> _About this task_:
Gather, from the listing beneath this task, every line holding the string "Note".

> _Available records_:
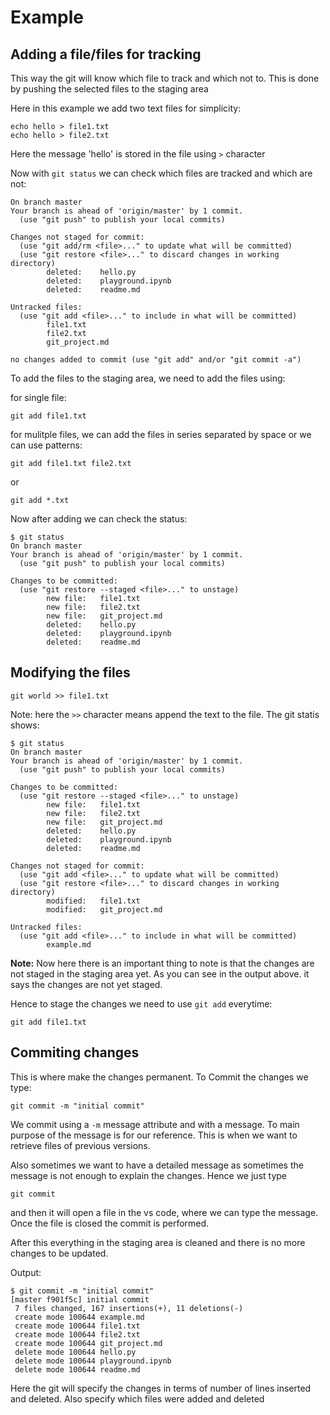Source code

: # Example

## Adding a file/files for tracking

This way the git will know which file to track and which not to. This is done by pushing the selected files to the staging area

Here in this example we add two text files for simplicity:

```git
echo hello > file1.txt
echo hello > file2.txt
```
Here the message 'hello' is stored in the file using `>` character

Now with `git status` we can check which files are tracked and which are not:

```git
On branch master
Your branch is ahead of 'origin/master' by 1 commit.
  (use "git push" to publish your local commits)

Changes not staged for commit:
  (use "git add/rm <file>..." to update what will be committed)
  (use "git restore <file>..." to discard changes in working directory)
        deleted:    hello.py
        deleted:    playground.ipynb
        deleted:    readme.md

Untracked files:
  (use "git add <file>..." to include in what will be committed)
        file1.txt
        file2.txt
        git_project.md

no changes added to commit (use "git add" and/or "git commit -a")
```

To add the files to the staging area, we need to add the files using:

for single file:
```git
git add file1.txt
```
for mulitple files, we can add the files in series separated by space or we can use patterns:
```git
git add file1.txt file2.txt
```
or
```git
git add *.txt
```

Now after adding we can check the status:
```git
$ git status
On branch master
Your branch is ahead of 'origin/master' by 1 commit.
  (use "git push" to publish your local commits)

Changes to be committed:
  (use "git restore --staged <file>..." to unstage)
        new file:   file1.txt
        new file:   file2.txt
        new file:   git_project.md
        deleted:    hello.py
        deleted:    playground.ipynb
        deleted:    readme.md
```

## Modifying the files
```git
git world >> file1.txt
```
Note: here the `>>` character means append the text to the file.
The git statis shows:
```git
$ git status
On branch master
Your branch is ahead of 'origin/master' by 1 commit.
  (use "git push" to publish your local commits)

Changes to be committed:
  (use "git restore --staged <file>..." to unstage)
        new file:   file1.txt
        new file:   file2.txt
        new file:   git_project.md
        deleted:    hello.py
        deleted:    playground.ipynb
        deleted:    readme.md

Changes not staged for commit:
  (use "git add <file>..." to update what will be committed)
  (use "git restore <file>..." to discard changes in working directory)
        modified:   file1.txt
        modified:   git_project.md

Untracked files:
  (use "git add <file>..." to include in what will be committed)
        example.md
```

**Note:** Now here there is an important thing to note is that the changes are not staged in the staging area yet. As you can see in the output above. it says the changes are not yet staged.

Hence to stage the changes we need to use `git add` everytime:

```git 
git add file1.txt
```

## Commiting changes

This is where make the changes permanent. To Commit the changes we type:
```
git commit -m "initial commit"
```

We commit using a `-m` message attribute and with a message. To main purpose of the message is for our reference. This is when we want to retrieve files of previous versions.

Also sometimes we want to have a detailed message as sometimes the message is not enough to explain the changes. Hence we just type

```git 
git commit 
```

and then it will open a file in the vs code, where we can type the message. Once the file is closed the commit is performed.

After this everything in the staging area is cleaned and there is no more changes to be updated.

Output:

```
$ git commit -m "initial commit"
[master f901f5c] initial commit
 7 files changed, 167 insertions(+), 11 deletions(-)
 create mode 100644 example.md
 create mode 100644 file1.txt
 create mode 100644 file2.txt
 create mode 100644 git_project.md
 delete mode 100644 hello.py
 delete mode 100644 playground.ipynb
 delete mode 100644 readme.md
```
Here the git will specify the changes in terms of number of lines inserted and deleted. Also specify which files were added and deleted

> _Answer for this exercise_:
Note: here the `>>` character means append the text to the file.
**Note:** Now here there is an important thing to note is that the changes are not staged in the staging area yet. As you can see in the output above. it says the changes are not yet staged.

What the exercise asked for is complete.